While working on his Ph.D. at Yale in 2016, Fabian Eckert, out of curiosity, took a look at statistics the university kept on its outgoing class of undergraduates.
“The thing that was striking was about 54 percent of them moved to just five big cities,” Eckert said; namely, Boston, Los Angeles, New York, San Francisco, and Washington, D.C.
More intriguing, the students moving to those places were inordinately going into the “skilled tradable services sector,” meaning fields such as accounting and information technology.
Eckert suspected it wasn’t just Yale.
Fabian Eckert, Postdoctoral Associate, Princeton University
In his latest research
project, he found that workers from all around the country were moving to these so-called superstar cities, which offer rapidly rising wages unmatched elsewhere.
“That has interesting implications, we believe, for regional inequality because it means large parts of the country are increasingly drained of the most well-trained, the most well-educated workers,” he said.

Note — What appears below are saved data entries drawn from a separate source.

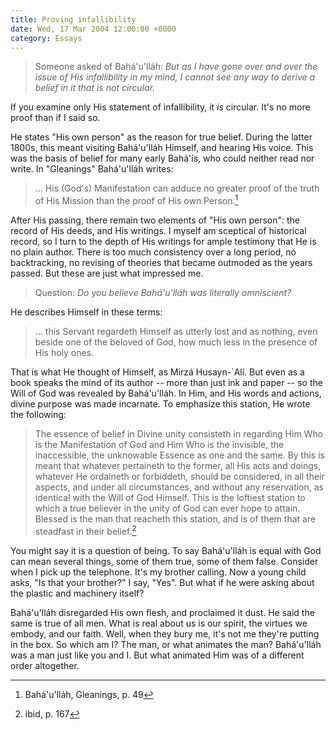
 ```yaml
---
title: Proving infallibility
date: Wed, 17 Mar 2004 12:00:00 +0000
category: Essays
---
```


> Someone asked of Bahá'u'lláh: *But as I have gone over and over the
> issue of His infallibility in my mind, I cannot see any way to derive
> a belief in it that is not circular.*

If you examine only His statement of infallibility, it *is* circular.
It's no more proof than if I said so.

He states "His own person" as the reason for true belief.  During the
latter 1800s, this meant visiting Bahá'u'lláh Himself, and hearing His
voice.  This was the basis of belief for many early Bahá'ís, who could
neither read nor write.  In "Gleanings" Bahá'u'lláh writes:

> ... His (God's) Manifestation can adduce no greater proof of the truth
> of His Mission than the proof of His own Person.[^1]

After His passing, there remain two elements of "His own person": the
record of His deeds, and His writings.  I myself am sceptical of
historical record, so I turn to the depth of His writings for ample
testimony that He is no plain author.  There is too much consistency
over a long period, no backtracking, no revising of theories that became
outmoded as the years passed.  But these are just what impressed me.

> Question: *Do you believe Bahá'u'lláh was literally omniscient?*

He describes Himself in these terms:

> ... this Servant regardeth Himself as utterly lost and as nothing,
> even beside one of the beloved of God, how much less in the presence
> of His holy ones.

That is what He thought of Himself, as Mirzá Husayn-`Alí.  But even as a
book speaks the mind of its author -- more than just ink and paper -- so
the Will of God was revealed by Bahá'u'lláh.  In Him, and His words and
actions, divine purpose was made incarnate.  To emphasize this station,
He wrote the following:

> The essence of belief in Divine unity consisteth in regarding Him Who
> is the Manifestation of God and Him Who is the invisible, the
> inaccessible, the unknowable Essence as one and the same.  By this is
> meant that whatever pertaineth to the former, all His acts and doings,
> whatever He ordaineth or forbiddeth, should be considered, in all
> their aspects, and under all circumstances, and without any
> reservation, as identical with the Will of God Himself.  This is the
> loftiest station to which a true believer in the unity of God can ever
> hope to attain.  Blessed is the man that reacheth this station, and is
> of them that are steadfast in their belief.[^2]

You might say it is a question of being.  To say Bahá'u'lláh is equal
with God can mean several things, some of them true, some of them false.
Consider when I pick up the telephone.  It's my brother calling.  Now a
young child asks, "Is that your brother?"  I say, "Yes".  But what if he
were asking about the plastic and machinery itself?

Bahá'u'lláh disregarded His own flesh, and proclaimed it dust.  He said
the same is true of all men.  What is real about us is our spirit, the
virtues we embody, and our faith.  Well, when they bury me, it's not me
they're putting in the box.  So which am I?  The man, or what animates
the man?  Bahá'u'lláh was a man just like you and I.  But what animated
Him was of a different order altogether.

[^1]:  Bahá'u'lláh, Gleanings, p. 49

[^2]:  ibid, p. 167


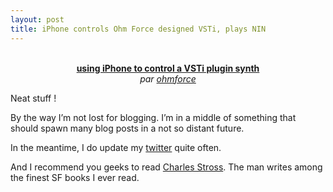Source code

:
 ```yaml
---
layout: post
title: iPhone controls Ohm Force designed VSTi, plays NIN
---
```

<div align="center"><br /><b><a href="http://www.dailymotion.com/swf/k1JqHrQKMtTluTKhQd">using iPhone to control a VSTi plugin synth</a></b><br /><i>par <a href="http://www.dailymotion.com/ohmforce">ohmforce</a></i></div>

<p>Neat stuff !</p>

<p>By the way I&#8217;m not lost for blogging. I&#8217;m in a middle of something that should spawn many blog posts in a not so distant future.</p>

<p>In the meantime, I do update my <a href="http://twitter.com/cstar">twitter</a> quite often.</p>

<p>And I recommend you geeks to read <a href="http://www.amazon.fr/exec/obidos/search-handle-url/402-3197113-3748924?%5Fencoding=UTF8&amp;search-type=ss&amp;index=books-fr-intl-us&amp;field-author=Charles%20Stross">Charles Stross</a>. The man writes among the finest SF books I ever read.</p>      
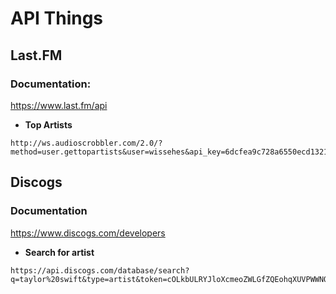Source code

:#  API Things

## Last.FM
### Documentation:
https://www.last.fm/api

- **Top Artists**
```
http://ws.audioscrobbler.com/2.0/?method=user.gettopartists&user=wissehes&api_key=6dcfea9c728a6550ecd1321a1b33d835&format=json&period=7day
```

## Discogs
### Documentation
https://www.discogs.com/developers

- **Search for artist**
```
https://api.discogs.com/database/search?q=taylor%20swift&type=artist&token=cOLkbULRYJloXcmeoZWLGfZQEohqXUVPWWNQhsaJ
```
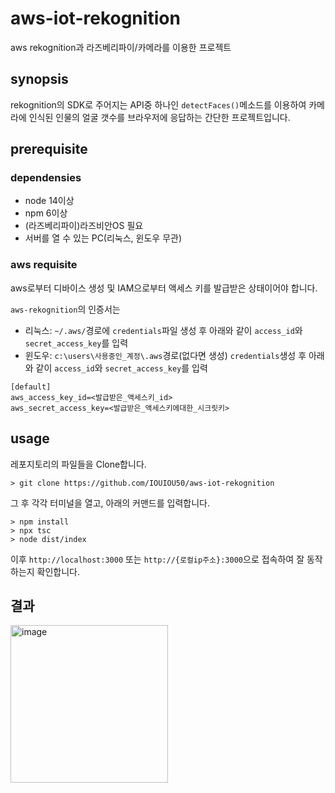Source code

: # aws-iot-rekognition

aws rekognition과 라즈베리파이/카메라를 이용한 프로젝트

## synopsis

rekognition의 SDK로 주어지는 API중 하나인 `detectFaces()`메소드를 이용하여 카메라에 인식된 인물의 얼굴 갯수를 브라우저에 응답하는 간단한 프로젝트입니다.

## prerequisite

### dependensies

- node 14이상
- npm 6이상
- (라즈베리파이)라즈비안OS 필요
- 서버를 열 수 있는 PC(리눅스, 윈도우 무관)

### aws requisite

aws로부터 디바이스 생성 및 IAM으로부터 액세스 키를 발급받은 상태이어야 합니다.

`aws-rekognition`의 인증서는 

- 리눅스: `~/.aws/`경로에 `credentials`파일 생성 후 아래와 같이 `access_id`와 `secret_access_key`를 입력
- 윈도우: `c:\users\사용중인_계정\.aws`경로(없다면 생성) `credentials`생성 후 아래와 같이 `access_id`와 `secret_access_key`를 입력

```
[default]
aws_access_key_id=<발급받은_액세스키_id>
aws_secret_access_key=<발급받은_액세스키에대한_시크릿키>
```

## usage

레포지토리의 파일들을 Clone합니다.

```
> git clone https://github.com/IOUIOU50/aws-iot-rekognition
```


그 후 각각 터미널을 열고, 아래의 커맨드를 입력합니다.

```
> npm install
> npx tsc
> node dist/index
```

이후 `http://localhost:3000` 또는 `http://{로컬ip주소}:3000`으로 접속하여 잘 동작하는지 확인합니다.

## 결과

<img width="252" alt="image" src="https://user-images.githubusercontent.com/57579709/146011787-10065e80-ad3b-4918-894d-e28ac2afefb0.png">

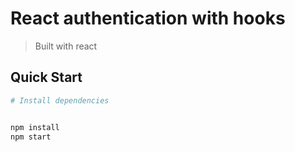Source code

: # React authentication with hooks

> Built with react

## Quick Start

```bash
# Install dependencies


npm install
npm start

```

Previously, Eckert examined workforce changes following the industrial revolution. Unlike today’s shift to a service economy, the shift to manufacturing saw factory jobs grow across the nation and not just in a few places.
What’s different now is the effectiveness of communications technology. Big cities with an overwhelming advantage in skilled tradable services can compete anywhere instead of being confined to their local region.
Eckert said he’s always been interested in why some places are developed and some underdeveloped. In college, he gravitated toward economics because the “analytical clarity” of numbers and equations helps explain these kinds of real-world issues.
With the coming of big data, in Eckert’s view, the discipline of economics has become more vital. “It has the ability to not just use the data,” he said, “but, before that, develop a theory of what should happen and what we should be looking for.”